In between "Maggits" White Pony takes a wild ride away from the conventions of thrash metal, making detours through alternative rock and New Wave, often pausing to evoke things unspoken. Although Moreno, Abe Cunningham (drums), Chi Cheng (bass), Frank Delgado (turntables) and Stephen Carpenter (strings) hooked fans with Adrenaline (1995) and Around the Fur (1997), the quintet doesn't rehash the past with White Pony. The driving rhythm and amelodic screams of those earlier works show up on new tracks like "Digital Bath" and "Knife Party." But if White Pony crashes through dense thickets of lust and violence, it also veers unexpectedly into calm clearings with the serene "Teenager" and the opening strains of "Passenger." The most provocative tracks are crafted out of a lust-soaked blend of memory and fantasy.

Talking by phone from the Toronto stop on the Back to School tour, 29-year-old Cheng says Deftones' ever-changing sound is all about exploring new terrain. "We're not a band to stick with formulas, you know," he explains. "We like to push it a little bit, make it interesting for ourselves and for our fans." As if to prove that point, the bassist recently released a self-produced spoken-word CD, Bamboo Parachute. In a kind of Chinese-Californian version of the book What Color Is Your Parachute?, Cheng tackles the Big Question of the meaning of life and presents himself as a beat poet for the slacker generation.

Cheng poses abstract paradoxes in a speaking voice dangerously close to that of Pacey Witter on Dawson's Creek. "When even December can't hold you,/still, it beats not knowing Christmas," he contends in "The Receiving Line." Distinguishing his work from the treacly trysts and midnight philosophy-spouting of the WB network's rowboatin' teens, however, Cheng's poetry shares the sense of love-as-violence that permeates Deftones' lyrics. "The blood on her lips/makes me love her that much more," confesses the speaker in the closing verse of "Some Things Better Left Unsaid."

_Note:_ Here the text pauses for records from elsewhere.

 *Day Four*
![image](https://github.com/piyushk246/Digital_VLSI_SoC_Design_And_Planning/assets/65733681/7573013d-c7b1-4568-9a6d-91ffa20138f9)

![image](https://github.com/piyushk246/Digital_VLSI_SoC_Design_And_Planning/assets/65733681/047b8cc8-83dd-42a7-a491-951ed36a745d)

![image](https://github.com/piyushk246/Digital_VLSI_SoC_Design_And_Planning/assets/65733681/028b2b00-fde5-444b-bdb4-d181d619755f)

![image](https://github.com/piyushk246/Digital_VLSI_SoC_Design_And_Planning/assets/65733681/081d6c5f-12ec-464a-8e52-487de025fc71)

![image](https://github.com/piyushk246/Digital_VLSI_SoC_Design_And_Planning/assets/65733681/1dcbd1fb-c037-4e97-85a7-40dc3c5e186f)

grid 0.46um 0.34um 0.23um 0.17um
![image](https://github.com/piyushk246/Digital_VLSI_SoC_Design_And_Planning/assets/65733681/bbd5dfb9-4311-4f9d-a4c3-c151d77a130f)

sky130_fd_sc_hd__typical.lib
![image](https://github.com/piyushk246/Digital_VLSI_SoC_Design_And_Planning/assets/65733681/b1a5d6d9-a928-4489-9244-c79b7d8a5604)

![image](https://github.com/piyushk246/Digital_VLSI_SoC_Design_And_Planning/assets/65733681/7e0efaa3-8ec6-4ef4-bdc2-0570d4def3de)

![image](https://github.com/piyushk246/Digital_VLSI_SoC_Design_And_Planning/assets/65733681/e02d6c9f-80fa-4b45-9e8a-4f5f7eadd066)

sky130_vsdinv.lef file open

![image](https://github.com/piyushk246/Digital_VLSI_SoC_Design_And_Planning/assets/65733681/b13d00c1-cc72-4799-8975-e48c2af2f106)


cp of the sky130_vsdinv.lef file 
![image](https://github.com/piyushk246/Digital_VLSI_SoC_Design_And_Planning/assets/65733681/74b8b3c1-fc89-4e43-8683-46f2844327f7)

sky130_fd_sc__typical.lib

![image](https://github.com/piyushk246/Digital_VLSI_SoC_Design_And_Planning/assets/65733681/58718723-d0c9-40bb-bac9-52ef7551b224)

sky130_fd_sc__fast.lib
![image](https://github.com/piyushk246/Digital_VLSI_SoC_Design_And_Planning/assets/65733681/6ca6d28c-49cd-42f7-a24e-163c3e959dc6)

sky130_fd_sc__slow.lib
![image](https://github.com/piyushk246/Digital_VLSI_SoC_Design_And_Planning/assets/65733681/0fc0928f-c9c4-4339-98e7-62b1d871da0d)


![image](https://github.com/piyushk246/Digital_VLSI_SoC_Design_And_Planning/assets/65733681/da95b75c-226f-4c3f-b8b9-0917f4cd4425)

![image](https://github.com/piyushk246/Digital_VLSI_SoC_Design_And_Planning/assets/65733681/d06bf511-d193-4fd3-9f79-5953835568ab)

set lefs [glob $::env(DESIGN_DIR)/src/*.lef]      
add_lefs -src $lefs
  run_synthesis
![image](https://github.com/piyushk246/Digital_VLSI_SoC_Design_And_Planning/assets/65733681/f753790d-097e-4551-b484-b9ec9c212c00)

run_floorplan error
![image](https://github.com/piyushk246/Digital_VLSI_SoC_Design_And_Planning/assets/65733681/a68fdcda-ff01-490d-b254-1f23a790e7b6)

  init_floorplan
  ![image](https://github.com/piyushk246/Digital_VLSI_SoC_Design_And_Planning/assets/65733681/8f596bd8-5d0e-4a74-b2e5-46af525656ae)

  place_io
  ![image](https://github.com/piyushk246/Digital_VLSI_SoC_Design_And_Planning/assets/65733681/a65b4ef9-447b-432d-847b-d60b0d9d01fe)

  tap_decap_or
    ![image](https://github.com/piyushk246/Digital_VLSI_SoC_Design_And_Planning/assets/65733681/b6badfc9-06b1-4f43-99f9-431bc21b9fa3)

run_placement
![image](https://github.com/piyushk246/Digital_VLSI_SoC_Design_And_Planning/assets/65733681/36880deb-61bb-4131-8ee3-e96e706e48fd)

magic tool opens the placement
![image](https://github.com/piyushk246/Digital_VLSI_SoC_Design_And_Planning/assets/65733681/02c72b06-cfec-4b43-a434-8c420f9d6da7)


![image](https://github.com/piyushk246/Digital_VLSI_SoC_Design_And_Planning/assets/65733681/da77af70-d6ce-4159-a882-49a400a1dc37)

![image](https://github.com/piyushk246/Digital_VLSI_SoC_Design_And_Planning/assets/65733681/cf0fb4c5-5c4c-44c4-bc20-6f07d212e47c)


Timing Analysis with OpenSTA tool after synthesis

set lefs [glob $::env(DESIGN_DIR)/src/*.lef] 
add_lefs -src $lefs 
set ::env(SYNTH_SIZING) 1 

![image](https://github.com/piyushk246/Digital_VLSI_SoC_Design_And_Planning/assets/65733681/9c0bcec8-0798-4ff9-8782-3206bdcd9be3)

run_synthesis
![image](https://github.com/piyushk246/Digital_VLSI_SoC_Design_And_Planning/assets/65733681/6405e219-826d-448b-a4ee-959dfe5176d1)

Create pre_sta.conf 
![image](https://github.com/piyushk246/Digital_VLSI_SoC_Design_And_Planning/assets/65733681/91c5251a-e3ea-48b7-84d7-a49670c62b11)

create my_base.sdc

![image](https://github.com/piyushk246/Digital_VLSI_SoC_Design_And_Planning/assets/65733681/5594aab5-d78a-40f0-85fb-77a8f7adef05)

While it would be too harsh to apply that title to the spoken-word project as a whole, Cheng, who reserves half of the CD's proceeds for charity, admits that Bamboo Parachute is something he did just because he could. "I didn't set out to change the world," he confesses, "It's not like I think that my words are so great. But the feedback has been incredibly good." Considering the source, he adds, "Still [it's] mainly Deftones fans, [and] they'd support anything any of us did." However devoted Deftones followers might be, Cheng hopes his poetry will shake up their expectations. "Fans have preconceived notions of who you are and who they want you to be," he complains. "Musicians are multidimensional people, very talented in all sorts of ways." Being "multidimensional" is not always easy. Cheng says the creative process for White Pony was "a little harder; we were a lot more critical and more passionate, which made everyone really want everything to be right."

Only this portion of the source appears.